(Beginning of Task data)
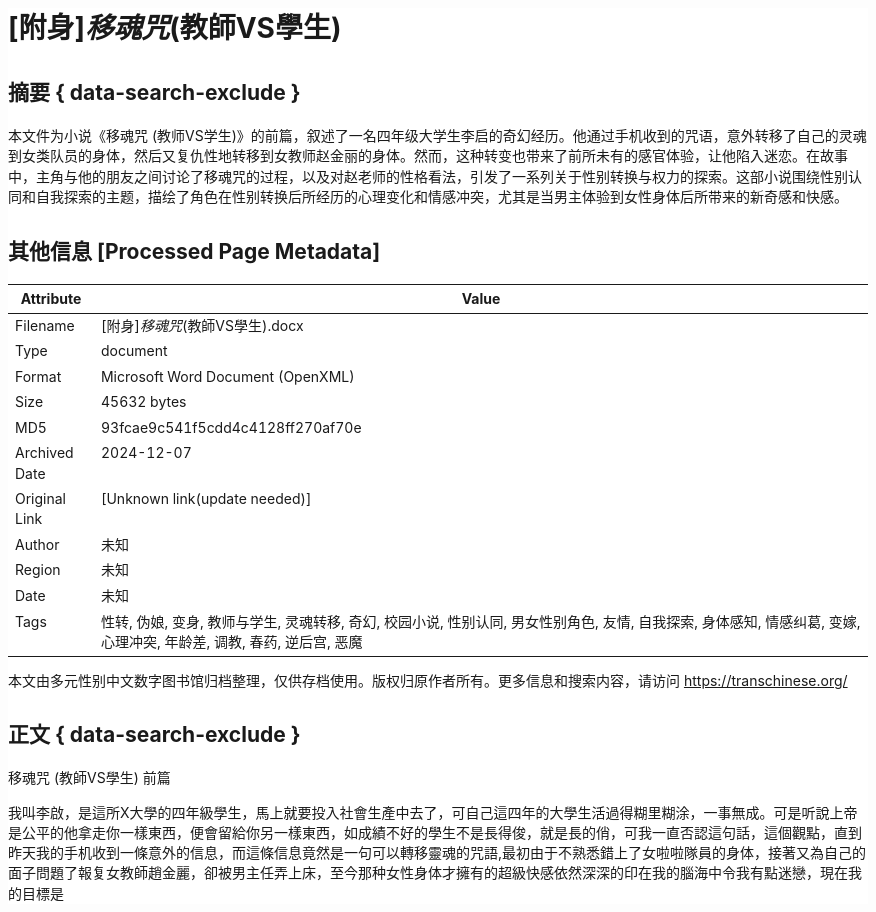 # [附身]_移魂咒_(教師VS學生)



## 摘要  { data-search-exclude }


本文件为小说《移魂咒 (教师VS学生)》的前篇，叙述了一名四年级大学生李启的奇幻经历。他通过手机收到的咒语，意外转移了自己的灵魂到女类队员的身体，然后又复仇性地转移到女教师赵金丽的身体。然而，这种转变也带来了前所未有的感官体验，让他陷入迷恋。在故事中，主角与他的朋友之间讨论了移魂咒的过程，以及对赵老师的性格看法，引发了一系列关于性别转换与权力的探索。这部小说围绕性别认同和自我探索的主题，描绘了角色在性别转换后所经历的心理变化和情感冲突，尤其是当男主体验到女性身体后所带来的新奇感和快感。



## 其他信息 [Processed Page Metadata]

| Attribute       | Value                                  |
|-----------------|----------------------------------------|
| Filename        | [附身]_移魂咒_(教師VS學生).docx                             |
| Type            | document                                 |
| Format          | Microsoft Word Document (OpenXML)                               |
| Size            | 45632 bytes                           |
| MD5             | 93fcae9c541f5cdd4c4128ff270af70e                                  |
| Archived Date   | 2024-12-07                             |
| Original Link   | [Unknown link(update needed)]                         |
| Author          | 未知                               |
| Region          | 未知                               |
| Date            | 未知                                 |
| Tags            | 性转, 伪娘, 变身, 教师与学生, 灵魂转移, 奇幻, 校园小说, 性别认同, 男女性别角色, 友情, 自我探索, 身体感知, 情感纠葛, 变嫁, 心理冲突, 年龄差, 调教, 春药, 逆后宫, 恶魔                                 |

本文由多元性别中文数字图书馆归档整理，仅供存档使用。版权归原作者所有。更多信息和搜索内容，请访问 <https://transchinese.org/>


## 正文 { data-search-exclude }


移魂咒 (教師VS學生) 前篇





我叫李啟，是這所X大學的四年級學生，馬上就要投入社會生產中去了，可自己這四年的大學生活過得糊里糊涂，一事無成。可是听說上帝是公平的他拿走你一樣東西，便會留給你另一樣東西，如成績不好的學生不是長得俊，就是長的俏，可我一直否認這句話，這個觀點，直到昨天我的手机收到一條意外的信息，而這條信息竟然是一句可以轉移靈魂的咒語,最初由于不熟悉錯上了女啦啦隊員的身体，接著又為自己的面子問題了報复女教師趙金麗，卻被男主任弄上床，至今那种女性身体才擁有的超級快感依然深深的印在我的腦海中令我有點迷戀，現在我的目標是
(End of Task data)
Would you show every line in the data above that contains the string "search"?

The answer —
## 摘要  { data-search-exclude }
## 正文 { data-search-exclude }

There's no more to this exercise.